Let’s see, there are a couple of stories rumbling around that had me glance at a calendar just to make sure I hadn’t been sent back in time. And, lo and behold, this isn’t an industry remake of Groundhog Day and we weren’t the last to get the memo. No, it’s even worse than that.
It’s repetitive posturing and preening from the same players, desperately trying to project that it’s real news and that this time, this time, things will turn out differently.
First up is the earnest gang from Acura. Just how desperate are these folks? Desperate enough to go to the “We Got It All Goin’ On” well one more time.
I wonder if Mark Rechtin, one of Automotive News’ brighter lights, actually does think he’s been asked to play a role in the remake of the Bill Murray film classic, because this week he’s covering for oh, I don’t know, maybe the fifth time in the last seven years the same story that has been covered by all angles so many times before. His headline: “Acura gains clout, searches for cachet.”
Now, to spare you all the gory details, although Rechtin’s piece is typically informative and interesting to read, as is his wont, this story revolves around Acura management once again trying to convince the consumer world out there – and themselves - that they belong in the luxury category, and that this time, this time, they have made all the right moves to make it happen.

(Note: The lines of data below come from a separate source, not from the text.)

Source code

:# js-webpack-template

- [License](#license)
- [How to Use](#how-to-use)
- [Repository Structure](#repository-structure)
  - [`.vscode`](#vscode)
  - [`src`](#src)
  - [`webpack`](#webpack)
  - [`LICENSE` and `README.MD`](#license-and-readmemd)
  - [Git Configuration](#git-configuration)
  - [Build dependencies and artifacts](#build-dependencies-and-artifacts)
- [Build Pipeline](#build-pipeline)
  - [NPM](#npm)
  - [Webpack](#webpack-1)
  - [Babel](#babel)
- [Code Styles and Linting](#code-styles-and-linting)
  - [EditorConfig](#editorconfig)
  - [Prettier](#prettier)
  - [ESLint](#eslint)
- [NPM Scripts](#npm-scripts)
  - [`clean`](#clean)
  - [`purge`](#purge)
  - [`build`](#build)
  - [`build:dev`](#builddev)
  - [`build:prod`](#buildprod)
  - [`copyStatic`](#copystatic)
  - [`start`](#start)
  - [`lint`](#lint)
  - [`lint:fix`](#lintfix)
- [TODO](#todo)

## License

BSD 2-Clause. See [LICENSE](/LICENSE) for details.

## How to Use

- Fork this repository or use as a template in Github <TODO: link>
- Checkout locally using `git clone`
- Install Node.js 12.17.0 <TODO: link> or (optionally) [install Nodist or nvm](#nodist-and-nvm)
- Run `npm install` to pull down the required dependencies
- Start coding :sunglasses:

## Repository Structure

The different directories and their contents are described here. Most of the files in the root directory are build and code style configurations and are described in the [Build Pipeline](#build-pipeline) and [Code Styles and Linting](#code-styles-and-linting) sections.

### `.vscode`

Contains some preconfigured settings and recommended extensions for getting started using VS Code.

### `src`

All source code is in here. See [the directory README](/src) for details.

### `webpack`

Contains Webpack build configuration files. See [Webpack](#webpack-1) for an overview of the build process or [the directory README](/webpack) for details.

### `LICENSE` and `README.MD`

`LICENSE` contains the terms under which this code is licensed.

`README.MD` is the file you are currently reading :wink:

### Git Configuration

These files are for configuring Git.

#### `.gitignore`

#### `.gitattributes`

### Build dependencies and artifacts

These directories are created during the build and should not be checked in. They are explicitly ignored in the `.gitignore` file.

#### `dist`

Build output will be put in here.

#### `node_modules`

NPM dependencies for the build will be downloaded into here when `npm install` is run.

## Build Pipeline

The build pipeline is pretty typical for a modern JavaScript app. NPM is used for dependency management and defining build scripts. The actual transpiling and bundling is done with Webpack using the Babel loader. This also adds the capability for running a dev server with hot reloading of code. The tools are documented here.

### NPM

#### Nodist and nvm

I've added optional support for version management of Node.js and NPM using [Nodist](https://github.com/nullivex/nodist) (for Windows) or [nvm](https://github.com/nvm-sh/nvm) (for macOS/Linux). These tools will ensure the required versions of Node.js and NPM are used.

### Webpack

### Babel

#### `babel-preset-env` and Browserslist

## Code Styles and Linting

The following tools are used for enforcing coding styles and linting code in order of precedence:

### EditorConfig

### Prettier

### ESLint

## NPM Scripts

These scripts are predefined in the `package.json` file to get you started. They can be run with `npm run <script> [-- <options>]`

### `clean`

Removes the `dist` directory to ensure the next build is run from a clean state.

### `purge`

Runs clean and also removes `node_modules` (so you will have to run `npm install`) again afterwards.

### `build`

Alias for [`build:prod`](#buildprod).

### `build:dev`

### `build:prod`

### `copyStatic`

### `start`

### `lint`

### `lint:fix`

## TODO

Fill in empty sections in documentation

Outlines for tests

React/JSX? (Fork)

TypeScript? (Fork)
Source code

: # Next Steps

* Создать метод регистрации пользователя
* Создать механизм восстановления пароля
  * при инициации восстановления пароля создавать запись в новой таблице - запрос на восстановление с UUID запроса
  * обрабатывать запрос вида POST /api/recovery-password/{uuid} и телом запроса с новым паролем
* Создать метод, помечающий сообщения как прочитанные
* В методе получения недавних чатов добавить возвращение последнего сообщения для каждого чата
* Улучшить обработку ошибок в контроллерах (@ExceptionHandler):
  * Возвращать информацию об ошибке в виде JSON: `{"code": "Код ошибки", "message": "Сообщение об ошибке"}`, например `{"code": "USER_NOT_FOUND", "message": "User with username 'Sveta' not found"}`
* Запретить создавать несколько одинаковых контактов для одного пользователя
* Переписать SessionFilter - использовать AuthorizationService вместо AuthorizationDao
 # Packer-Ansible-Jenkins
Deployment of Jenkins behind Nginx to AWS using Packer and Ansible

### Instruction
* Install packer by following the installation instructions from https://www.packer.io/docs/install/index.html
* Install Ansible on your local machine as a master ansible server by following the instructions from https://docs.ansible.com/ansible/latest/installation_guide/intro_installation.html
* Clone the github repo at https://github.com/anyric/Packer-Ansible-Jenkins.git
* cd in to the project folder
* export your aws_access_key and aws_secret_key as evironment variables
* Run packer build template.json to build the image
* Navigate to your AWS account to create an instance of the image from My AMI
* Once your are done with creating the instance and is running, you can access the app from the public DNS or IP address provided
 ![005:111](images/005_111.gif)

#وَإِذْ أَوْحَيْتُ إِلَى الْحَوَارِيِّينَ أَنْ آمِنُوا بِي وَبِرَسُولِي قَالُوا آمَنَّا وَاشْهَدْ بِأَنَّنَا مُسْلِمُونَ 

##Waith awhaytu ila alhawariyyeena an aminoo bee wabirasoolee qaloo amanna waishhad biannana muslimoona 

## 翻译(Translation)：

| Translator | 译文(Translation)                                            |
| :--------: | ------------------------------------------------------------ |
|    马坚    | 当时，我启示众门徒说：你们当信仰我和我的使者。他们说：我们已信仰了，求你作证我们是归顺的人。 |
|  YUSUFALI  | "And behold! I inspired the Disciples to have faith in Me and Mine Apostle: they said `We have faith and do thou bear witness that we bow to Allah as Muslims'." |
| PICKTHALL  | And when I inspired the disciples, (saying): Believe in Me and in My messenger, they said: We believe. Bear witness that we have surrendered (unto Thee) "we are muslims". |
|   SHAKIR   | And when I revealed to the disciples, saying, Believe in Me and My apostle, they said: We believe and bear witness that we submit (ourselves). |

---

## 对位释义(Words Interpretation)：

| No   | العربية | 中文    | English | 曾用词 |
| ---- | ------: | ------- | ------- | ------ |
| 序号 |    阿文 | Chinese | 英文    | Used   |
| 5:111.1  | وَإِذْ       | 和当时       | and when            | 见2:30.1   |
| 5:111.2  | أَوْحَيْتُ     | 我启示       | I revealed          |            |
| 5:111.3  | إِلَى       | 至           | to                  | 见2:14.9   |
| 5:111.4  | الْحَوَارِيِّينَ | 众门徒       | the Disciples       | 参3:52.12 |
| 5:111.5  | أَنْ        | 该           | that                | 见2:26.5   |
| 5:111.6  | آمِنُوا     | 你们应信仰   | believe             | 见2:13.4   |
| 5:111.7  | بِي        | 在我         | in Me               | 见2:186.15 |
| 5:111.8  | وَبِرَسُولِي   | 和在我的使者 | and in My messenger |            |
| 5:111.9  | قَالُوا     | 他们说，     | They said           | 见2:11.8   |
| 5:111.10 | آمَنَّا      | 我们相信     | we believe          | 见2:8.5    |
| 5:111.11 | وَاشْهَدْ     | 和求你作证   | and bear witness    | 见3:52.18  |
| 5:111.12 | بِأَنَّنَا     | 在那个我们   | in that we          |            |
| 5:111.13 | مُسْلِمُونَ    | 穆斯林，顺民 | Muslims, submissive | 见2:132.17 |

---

Acura will now have a distinctly separate sales and marketing organization from Honda, for one, as if this is some grand revelation, and it will also have its own R & D team dedicated to the brand as well. And out of this - according to the Acuralytes, of course - will come new vision, new marketing clarity and more focused products.
Really? This is going to do it this time? These are the moves that will allow Acura to take its place at the luxury table, where it truly belongs, according to the True Believers associated with the brand?
This just in: I’ve seen this movie before and it never ends well.
So why should I believe this time will be different? Is it because headquarters is finally admitting to serial incompetence, coming to the understanding that they’ve pissed away years fumbling around with Acura and they’re finally scared straight enough to fix it? I’m not buying it.
With all due respect to the dedicated players out in California engaged in the Acura mission, Honda as a company has never understood the luxury market and never will understand the luxury market. Period. It’s just not their thing. But they still think they can parachute into the discussion and do a credible job when they do. With that naively arrogant attitude is it any wonder that it has never really worked out for them in the luxury space?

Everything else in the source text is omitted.